Model

I think a user can manage to comprehend many of the git commands, actions, concepts and workflows, by representation via three things at first, the working directory, the index, and the commit graph.

Terms

Note that terms like repo and tree can be found to be used in many ways, and it can take experience, fluency and context to pick up on their meaning. One might use the term repo for any of the entire project directory, the .git directory, or the commit graph. Tree can refer to the working directory, the commit graph, the virtual directories associated with each commit, or state, and perhaps even the distributed nature of git.

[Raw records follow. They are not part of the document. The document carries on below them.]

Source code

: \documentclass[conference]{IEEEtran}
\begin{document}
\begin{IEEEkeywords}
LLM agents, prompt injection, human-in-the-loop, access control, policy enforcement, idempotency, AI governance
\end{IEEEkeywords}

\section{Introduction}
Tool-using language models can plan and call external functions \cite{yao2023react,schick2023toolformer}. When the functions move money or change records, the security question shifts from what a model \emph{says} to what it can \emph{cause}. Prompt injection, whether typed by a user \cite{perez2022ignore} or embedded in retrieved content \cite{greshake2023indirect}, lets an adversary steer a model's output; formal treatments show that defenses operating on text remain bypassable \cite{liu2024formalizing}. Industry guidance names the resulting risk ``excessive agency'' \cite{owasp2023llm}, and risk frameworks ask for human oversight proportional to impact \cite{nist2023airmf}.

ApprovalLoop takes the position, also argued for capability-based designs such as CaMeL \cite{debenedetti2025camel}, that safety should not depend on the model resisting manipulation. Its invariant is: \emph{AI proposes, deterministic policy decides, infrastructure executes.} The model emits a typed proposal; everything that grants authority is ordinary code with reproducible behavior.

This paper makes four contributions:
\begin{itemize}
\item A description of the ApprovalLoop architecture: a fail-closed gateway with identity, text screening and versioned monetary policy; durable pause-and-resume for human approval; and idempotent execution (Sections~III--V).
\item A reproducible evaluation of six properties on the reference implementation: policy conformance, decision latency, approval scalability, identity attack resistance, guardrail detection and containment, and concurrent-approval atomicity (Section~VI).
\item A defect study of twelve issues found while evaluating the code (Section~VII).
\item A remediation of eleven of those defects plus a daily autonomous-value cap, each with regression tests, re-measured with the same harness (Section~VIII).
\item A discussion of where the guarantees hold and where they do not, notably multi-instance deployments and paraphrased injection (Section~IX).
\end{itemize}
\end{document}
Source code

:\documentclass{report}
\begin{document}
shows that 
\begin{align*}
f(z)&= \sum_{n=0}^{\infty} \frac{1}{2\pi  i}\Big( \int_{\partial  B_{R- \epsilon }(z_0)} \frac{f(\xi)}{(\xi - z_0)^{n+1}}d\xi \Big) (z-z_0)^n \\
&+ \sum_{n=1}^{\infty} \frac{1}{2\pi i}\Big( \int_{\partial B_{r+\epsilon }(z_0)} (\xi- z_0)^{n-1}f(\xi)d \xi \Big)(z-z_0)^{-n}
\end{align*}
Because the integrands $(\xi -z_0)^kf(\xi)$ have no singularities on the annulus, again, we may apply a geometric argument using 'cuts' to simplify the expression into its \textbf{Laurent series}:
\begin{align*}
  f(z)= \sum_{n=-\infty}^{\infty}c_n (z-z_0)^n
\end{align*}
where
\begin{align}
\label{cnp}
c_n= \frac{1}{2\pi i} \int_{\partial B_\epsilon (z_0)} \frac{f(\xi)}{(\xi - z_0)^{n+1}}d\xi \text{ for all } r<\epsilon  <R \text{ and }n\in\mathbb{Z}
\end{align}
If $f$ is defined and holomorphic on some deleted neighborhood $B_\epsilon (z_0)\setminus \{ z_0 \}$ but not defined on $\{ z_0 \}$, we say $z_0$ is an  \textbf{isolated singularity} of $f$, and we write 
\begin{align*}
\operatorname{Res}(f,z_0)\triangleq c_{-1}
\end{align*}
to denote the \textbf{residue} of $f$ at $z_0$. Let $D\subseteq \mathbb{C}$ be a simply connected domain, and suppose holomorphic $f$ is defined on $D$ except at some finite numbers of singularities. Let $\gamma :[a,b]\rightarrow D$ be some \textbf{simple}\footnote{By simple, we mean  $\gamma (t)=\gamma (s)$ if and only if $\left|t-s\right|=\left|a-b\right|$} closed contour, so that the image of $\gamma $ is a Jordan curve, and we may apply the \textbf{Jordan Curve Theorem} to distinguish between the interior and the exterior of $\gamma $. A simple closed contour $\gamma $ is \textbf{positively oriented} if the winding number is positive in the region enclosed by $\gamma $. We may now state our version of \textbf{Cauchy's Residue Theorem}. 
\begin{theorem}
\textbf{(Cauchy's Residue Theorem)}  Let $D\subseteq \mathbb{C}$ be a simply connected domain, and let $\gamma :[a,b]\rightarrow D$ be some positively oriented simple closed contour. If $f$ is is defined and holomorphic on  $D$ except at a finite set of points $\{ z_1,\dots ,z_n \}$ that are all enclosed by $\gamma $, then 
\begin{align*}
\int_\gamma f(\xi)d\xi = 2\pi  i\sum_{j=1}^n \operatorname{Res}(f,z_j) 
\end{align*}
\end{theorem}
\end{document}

Changes to the commit graph

Notice that git-commit will add a commit to the graph, based on the state represented by the index. On the other hand, git-merge, git-rebase and git-cherry-pick all act on existing commits in the commit graph. These are effectively the only commands that change your commit graph, though git-fetch can add commits, and move remote refs.

Movement of refs

Besides an interest in what these commands do to commits, one should also note what they do to refs. In general, whichever ref is currently checked out, is the ref that would actually move. For example, when you git-merge, only the ref on the checked out branch moves, despite other aspects of merging being symmetric.

What is a commit‽

A commit consists of a virtual directory, a list of ancestors, the author and date of the commit, and who made the commit.

List of ancestors‽

Commits often point to a single commit, which we refer to as the parent. However, a commit can also have zero or any number of parent commits. The first, or initial, commit will have zero parent commits. When we merge two branches, the merge commit will have two parents commits, but you can also have a merge of any number of branches. In fact, the linux kernel is said to have four initial commits1.

Virtual directory‽

I’ve borrowed the term “virtual directory” from Aha! Moments When Learning Git – BetterExplained, but a commit is actually one of a few types of objects stored in the git repo. So we call it the commit object. Each commit object points to precisely one tree object, where in turn each tree object points to any number of blob objects and any number of tree objects. The blob objects represent the contents of files. So in this way, the commit object points to a tree object, which represents a virtual directory, or a previous state, of our project.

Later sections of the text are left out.